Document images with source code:
....

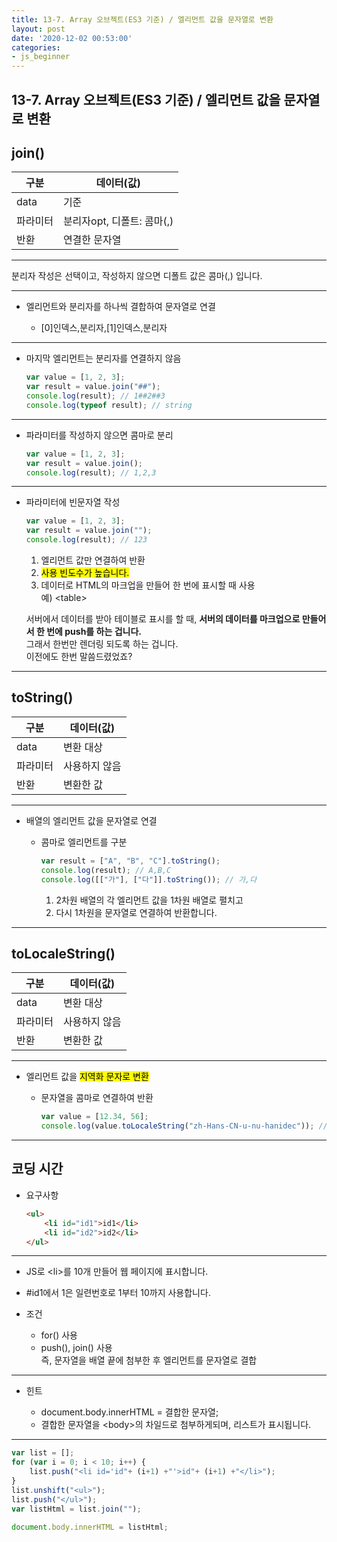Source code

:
 ```yaml
---
title: 13-7. Array 오브젝트(ES3 기준) / 엘리먼트 값을 문자열로 변환
layout: post
date: '2020-12-02 00:53:00'
categories:
- js_beginner
---
```


## 13-7. Array 오브젝트(ES3 기준) / 엘리먼트 값을 문자열로 변환

## join()

|구분|데이터(값)|
|---|---------|
|data|기준|
|파라미터|분리자opt, 디폴트: 콤마(,)|
|반환|연결한 문자열|

---

분리자 작성은 선택이고, 작성하지 않으면 디폴트 값은 콤마(,) 입니다.

---

* 엘리먼트와 분리자를 하나씩 결합하여 문자열로 연결

    * [0]인덱스,분리자,[1]인덱스,분리자

---

* 마지막 엘리먼트는 분리자를 연결하지 않음

    ```javascript
    var value = [1, 2, 3];
    var result = value.join("##");
    console.log(result); // 1##2##3
    console.log(typeof result); // string
    ```

---

* 파라미터를 작성하지 않으면 콤마로 분리

    ```javascript
    var value = [1, 2, 3];
    var result = value.join();
    console.log(result); // 1,2,3
    ```
  
---

* 파라미터에 빈문자열 작성

    ```javascript
    var value = [1, 2, 3];
    var result = value.join("");
    console.log(result); // 123
    ```
    
    1. 엘리먼트 값만 연결하여 반환
    2. <mark>사용 빈도수가 높습니다.</mark>
    3. 데이터로 HTML의 마크업을 만들어 한 번에 표시할 때 사용  
       예) &lt;table&gt;
       
    서버에서 데이터를 받아 테이블로 표시를 할 때, **서버의 데이터를 마크업으로 만들어서 한 번에 push를 하는 겁니다.**  
    그래서 한번만 렌더링 되도록 하는 겁니다.  
    이전에도 한번 말씀드렸었죠?
    
---

## toString()

|구분|데이터(값)|
|---|---------|
|data|변환 대상|
|파라미터|사용하지 않음|
|반환|변환한 값|

---

* 배열의 엘리먼트 값을 문자열로 연결

    * 콤마로 엘리먼트를 구분
    
        ```javascript
        var result = ["A", "B", "C"].toString();
        console.log(result); // A,B,C
        console.log([["가"], ["다"]].toString()); // 가,다
        ```
        
        1. 2차원 배열의 각 엘리먼트 값을 1차원 배열로 펼치고
        2. 다시 1차원을 문자열로 연결하여 반환합니다.
        
---

## toLocaleString()

|구분|데이터(값)|
|---|---------|
|data|변환 대상|
|파라미터|사용하지 않음|
|반환|변환한 값|

---

* 엘리먼트 값을 <mark>지역화 문자로 변환</mark>

    * 문자열을 콤마로 연결하여 반환
    
        ```javascript
        var value = [12.34, 56];
        console.log(value.toLocaleString("zh-Hans-CN-u-nu-hanidec")); // 一二.三四,五六
        ```
      
---

## 코딩 시간

* 요구사항

    ```html
    <ul>
        <li id="id1">id1</li>
        <li id="id2">id2</li>
    </ul>
    ```
  
---

* JS로 &lt;li&gt;를 10개 만들어 웹 페이지에 표시합니다.
* \#id1에서 1은 일련번호로 1부터 10까지 사용합니다.
* 조건

    * for() 사용
    * push(), join() 사용  
      즉, 문자열을 배열 끝에 첨부한 후 엘리먼트를 문자열로 결합

---

* 힌트

    * document.body.innerHTML = 결합한 문자열;
    * 결합한 문자열을 &lt;body&gt;의 차일드로 첨부하게되며, 리스트가 표시됩니다.
    
---

```javascript
var list = [];
for (var i = 0; i < 10; i++) {
    list.push("<li id='id"+ (i+1) +"'>id"+ (i+1) +"</li>");
}
list.unshift("<ul>");
list.push("</ul>");
var listHtml = list.join("");

document.body.innerHTML = listHtml;
```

....

TASK ITEM:
The entries above are to be printed again word for word, with every picture removed.

SOLUTION FOR THIS EXERCISE:
Source code

:
 ```yaml
---
title: 13-7. Array 오브젝트(ES3 기준) / 엘리먼트 값을 문자열로 변환
layout: post
date: '2020-12-02 00:53:00'
categories:
- js_beginner
---
```


## 13-7. Array 오브젝트(ES3 기준) / 엘리먼트 값을 문자열로 변환

## join()

|구분|데이터(값)|
|---|---------|
|data|기준|
|파라미터|분리자opt, 디폴트: 콤마(,)|
|반환|연결한 문자열|

---

분리자 작성은 선택이고, 작성하지 않으면 디폴트 값은 콤마(,) 입니다.

---

* 엘리먼트와 분리자를 하나씩 결합하여 문자열로 연결

    * [0]인덱스,분리자,[1]인덱스,분리자

---

* 마지막 엘리먼트는 분리자를 연결하지 않음

    ```javascript
    var value = [1, 2, 3];
    var result = value.join("##");
    console.log(result); // 1##2##3
    console.log(typeof result); // string
    ```

---

* 파라미터를 작성하지 않으면 콤마로 분리

    ```javascript
    var value = [1, 2, 3];
    var result = value.join();
    console.log(result); // 1,2,3
    ```
  
---

* 파라미터에 빈문자열 작성

    ```javascript
    var value = [1, 2, 3];
    var result = value.join("");
    console.log(result); // 123
    ```
    
    1. 엘리먼트 값만 연결하여 반환
    2. <mark>사용 빈도수가 높습니다.</mark>
    3. 데이터로 HTML의 마크업을 만들어 한 번에 표시할 때 사용  
       예) &lt;table&gt;
       
    서버에서 데이터를 받아 테이블로 표시를 할 때, **서버의 데이터를 마크업으로 만들어서 한 번에 push를 하는 겁니다.**  
    그래서 한번만 렌더링 되도록 하는 겁니다.  
    이전에도 한번 말씀드렸었죠?
    
---

## toString()

|구분|데이터(값)|
|---|---------|
|data|변환 대상|
|파라미터|사용하지 않음|
|반환|변환한 값|

---

* 배열의 엘리먼트 값을 문자열로 연결

    * 콤마로 엘리먼트를 구분
    
        ```javascript
        var result = ["A", "B", "C"].toString();
        console.log(result); // A,B,C
        console.log([["가"], ["다"]].toString()); // 가,다
        ```
        
        1. 2차원 배열의 각 엘리먼트 값을 1차원 배열로 펼치고
        2. 다시 1차원을 문자열로 연결하여 반환합니다.
        
---

## toLocaleString()

|구분|데이터(값)|
|---|---------|
|data|변환 대상|
|파라미터|사용하지 않음|
|반환|변환한 값|

---

* 엘리먼트 값을 <mark>지역화 문자로 변환</mark>

    * 문자열을 콤마로 연결하여 반환
    
        ```javascript
        var value = [12.34, 56];
        console.log(value.toLocaleString("zh-Hans-CN-u-nu-hanidec")); // 一二.三四,五六
        ```
      
---

## 코딩 시간

* 요구사항

    ```html
    <ul>
        <li id="id1">id1</li>
        <li id="id2">id2</li>
    </ul>
    ```
  
---

* JS로 &lt;li&gt;를 10개 만들어 웹 페이지에 표시합니다.
* \#id1에서 1은 일련번호로 1부터 10까지 사용합니다.
* 조건

    * for() 사용
    * push(), join() 사용  
      즉, 문자열을 배열 끝에 첨부한 후 엘리먼트를 문자열로 결합

---

* 힌트

    * document.body.innerHTML = 결합한 문자열;
    * 결합한 문자열을 &lt;body&gt;의 차일드로 첨부하게되며, 리스트가 표시됩니다.
    
---

```javascript
var list = [];
for (var i = 0; i < 10; i++) {
    list.push("<li id='id"+ (i+1) +"'>id"+ (i+1) +"</li>");
}
list.unshift("<ul>");
list.push("</ul>");
var listHtml = list.join("");

document.body.innerHTML = listHtml;
```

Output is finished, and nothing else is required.